Penal Code section 246 (section 246) makes it unlawful for any person to maliciously and willfully discharge a firearm at an occupied motor vehicle. In this case, defendant was convicted of violating section 246 by standing outside his truck and shooting Jose Valadez, a passenger. Defendant argues that because the gun had crossed the threshold of the truck at the time of the shooting, the gun was not "discharged 'at' the vehicle" but was instead discharged "within" the vehicle. According to defendant, "[w]hat matters under section 246 is what the shooting is 'at,' a determination that depends on the location of the discharge (the tip of the gun), not the location of the shooter." The Court of Appeal decided this was a reasonable construction of section 246 and invoked the rule of lenity to reverse defendant's conviction for shooting at an occupied vehicle.

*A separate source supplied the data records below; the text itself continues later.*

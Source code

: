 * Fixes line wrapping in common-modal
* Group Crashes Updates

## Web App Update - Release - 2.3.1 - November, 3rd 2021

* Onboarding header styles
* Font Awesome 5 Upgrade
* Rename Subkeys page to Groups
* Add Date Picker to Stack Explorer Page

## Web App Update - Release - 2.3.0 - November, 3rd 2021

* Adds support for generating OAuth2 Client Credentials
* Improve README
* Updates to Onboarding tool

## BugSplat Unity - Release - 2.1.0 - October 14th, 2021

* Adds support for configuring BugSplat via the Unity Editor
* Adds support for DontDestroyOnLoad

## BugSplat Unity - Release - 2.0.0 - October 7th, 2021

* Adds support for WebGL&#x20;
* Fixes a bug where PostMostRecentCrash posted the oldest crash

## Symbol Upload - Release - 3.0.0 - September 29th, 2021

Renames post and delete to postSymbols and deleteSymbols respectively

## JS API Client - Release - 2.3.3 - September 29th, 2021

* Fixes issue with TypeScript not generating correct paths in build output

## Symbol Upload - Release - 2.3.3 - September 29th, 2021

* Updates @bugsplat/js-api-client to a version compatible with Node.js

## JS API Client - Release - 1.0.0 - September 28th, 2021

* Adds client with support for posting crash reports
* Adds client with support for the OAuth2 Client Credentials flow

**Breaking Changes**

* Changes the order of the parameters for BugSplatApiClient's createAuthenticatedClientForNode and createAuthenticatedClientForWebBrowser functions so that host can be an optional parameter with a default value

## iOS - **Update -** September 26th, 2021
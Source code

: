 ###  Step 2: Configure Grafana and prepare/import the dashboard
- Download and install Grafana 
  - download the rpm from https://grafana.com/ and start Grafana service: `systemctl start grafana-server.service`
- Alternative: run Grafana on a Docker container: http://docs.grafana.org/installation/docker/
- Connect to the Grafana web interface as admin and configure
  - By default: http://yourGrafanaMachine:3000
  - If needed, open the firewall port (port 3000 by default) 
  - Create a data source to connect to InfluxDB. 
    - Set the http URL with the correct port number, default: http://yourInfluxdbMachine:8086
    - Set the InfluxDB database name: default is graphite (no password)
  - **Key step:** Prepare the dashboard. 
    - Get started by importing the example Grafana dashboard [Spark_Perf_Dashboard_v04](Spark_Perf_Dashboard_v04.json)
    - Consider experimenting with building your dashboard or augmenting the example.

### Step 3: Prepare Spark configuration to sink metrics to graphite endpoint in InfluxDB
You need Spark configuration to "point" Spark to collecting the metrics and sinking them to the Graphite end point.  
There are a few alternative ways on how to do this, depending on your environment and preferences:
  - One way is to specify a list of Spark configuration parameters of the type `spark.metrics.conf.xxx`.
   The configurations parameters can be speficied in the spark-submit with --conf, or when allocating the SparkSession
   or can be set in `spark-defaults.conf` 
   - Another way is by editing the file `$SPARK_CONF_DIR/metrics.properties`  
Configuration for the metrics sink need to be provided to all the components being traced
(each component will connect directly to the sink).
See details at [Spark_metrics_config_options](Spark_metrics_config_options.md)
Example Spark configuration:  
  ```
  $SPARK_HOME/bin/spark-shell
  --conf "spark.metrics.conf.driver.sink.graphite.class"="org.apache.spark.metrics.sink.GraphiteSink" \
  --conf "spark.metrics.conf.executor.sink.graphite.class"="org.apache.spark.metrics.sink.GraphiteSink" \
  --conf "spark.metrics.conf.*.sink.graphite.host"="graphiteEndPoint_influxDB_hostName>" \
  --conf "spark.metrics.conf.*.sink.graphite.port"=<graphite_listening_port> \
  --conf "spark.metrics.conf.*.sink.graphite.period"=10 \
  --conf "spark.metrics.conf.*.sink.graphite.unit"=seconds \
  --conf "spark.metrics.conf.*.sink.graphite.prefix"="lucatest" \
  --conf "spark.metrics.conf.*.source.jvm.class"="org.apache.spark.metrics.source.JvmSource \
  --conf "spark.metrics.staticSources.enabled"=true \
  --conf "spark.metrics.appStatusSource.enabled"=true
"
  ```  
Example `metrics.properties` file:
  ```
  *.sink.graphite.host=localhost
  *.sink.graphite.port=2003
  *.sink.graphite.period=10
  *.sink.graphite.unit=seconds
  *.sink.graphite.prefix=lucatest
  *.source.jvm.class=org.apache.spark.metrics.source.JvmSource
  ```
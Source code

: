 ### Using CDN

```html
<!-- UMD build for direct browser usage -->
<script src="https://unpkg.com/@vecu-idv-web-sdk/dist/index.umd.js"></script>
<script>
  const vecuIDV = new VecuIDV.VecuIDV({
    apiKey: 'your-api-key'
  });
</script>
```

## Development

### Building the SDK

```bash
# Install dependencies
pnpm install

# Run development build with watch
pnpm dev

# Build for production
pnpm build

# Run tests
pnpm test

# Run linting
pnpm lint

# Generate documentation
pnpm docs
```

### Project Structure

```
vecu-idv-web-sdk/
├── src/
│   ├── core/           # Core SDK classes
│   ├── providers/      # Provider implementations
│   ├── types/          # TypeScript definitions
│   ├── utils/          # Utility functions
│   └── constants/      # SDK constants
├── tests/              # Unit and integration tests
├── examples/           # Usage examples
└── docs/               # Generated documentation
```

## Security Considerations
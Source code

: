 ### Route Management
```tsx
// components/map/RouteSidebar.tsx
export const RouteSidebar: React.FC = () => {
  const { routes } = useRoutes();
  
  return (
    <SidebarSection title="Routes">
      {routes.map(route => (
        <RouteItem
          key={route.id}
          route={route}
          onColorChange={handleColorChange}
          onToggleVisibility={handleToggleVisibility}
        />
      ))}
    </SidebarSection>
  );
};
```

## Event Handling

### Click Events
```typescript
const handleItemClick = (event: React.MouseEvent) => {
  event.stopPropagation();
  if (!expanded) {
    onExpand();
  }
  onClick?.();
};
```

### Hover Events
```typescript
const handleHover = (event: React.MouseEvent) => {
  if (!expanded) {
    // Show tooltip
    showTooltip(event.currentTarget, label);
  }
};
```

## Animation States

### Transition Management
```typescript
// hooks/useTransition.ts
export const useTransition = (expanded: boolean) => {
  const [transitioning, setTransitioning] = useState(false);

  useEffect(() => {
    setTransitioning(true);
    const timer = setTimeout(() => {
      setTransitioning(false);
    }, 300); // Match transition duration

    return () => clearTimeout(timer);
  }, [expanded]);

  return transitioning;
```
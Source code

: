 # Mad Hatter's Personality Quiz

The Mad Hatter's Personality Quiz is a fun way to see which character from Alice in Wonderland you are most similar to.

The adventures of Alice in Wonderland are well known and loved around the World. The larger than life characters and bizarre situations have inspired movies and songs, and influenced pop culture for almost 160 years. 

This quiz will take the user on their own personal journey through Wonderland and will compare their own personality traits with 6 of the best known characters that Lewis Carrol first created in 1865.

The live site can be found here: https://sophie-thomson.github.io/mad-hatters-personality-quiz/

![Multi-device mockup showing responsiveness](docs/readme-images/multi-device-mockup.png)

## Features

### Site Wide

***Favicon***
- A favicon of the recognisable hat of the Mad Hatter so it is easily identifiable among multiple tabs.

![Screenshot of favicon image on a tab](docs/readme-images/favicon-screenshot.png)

Although we agree that the statutory text alone is susceptible of more than one interpretation, including an interpretation favoring defendant, reliable extrinsic aids to statutory construction convince us that the Legislature intended section 246 to apply to a person standing outside an occupied motor vehicle and shooting into it, even if the gun has crossed the plane of the vehicle. Because we can discern the Legislature's intent in enacting section 246, there is no need to invoke the rule of lenity as "a tie-breaking principle" in this case. (Lexin v. Superior Court (2010) 47 Cal.4th 1050, 1102, fn. 30.) We therefore reverse the judgment of the Court of Appeal insofar as it reversed defendant's section 246 conviction and the accompanying true findings on the firearm and great bodily injury allegations.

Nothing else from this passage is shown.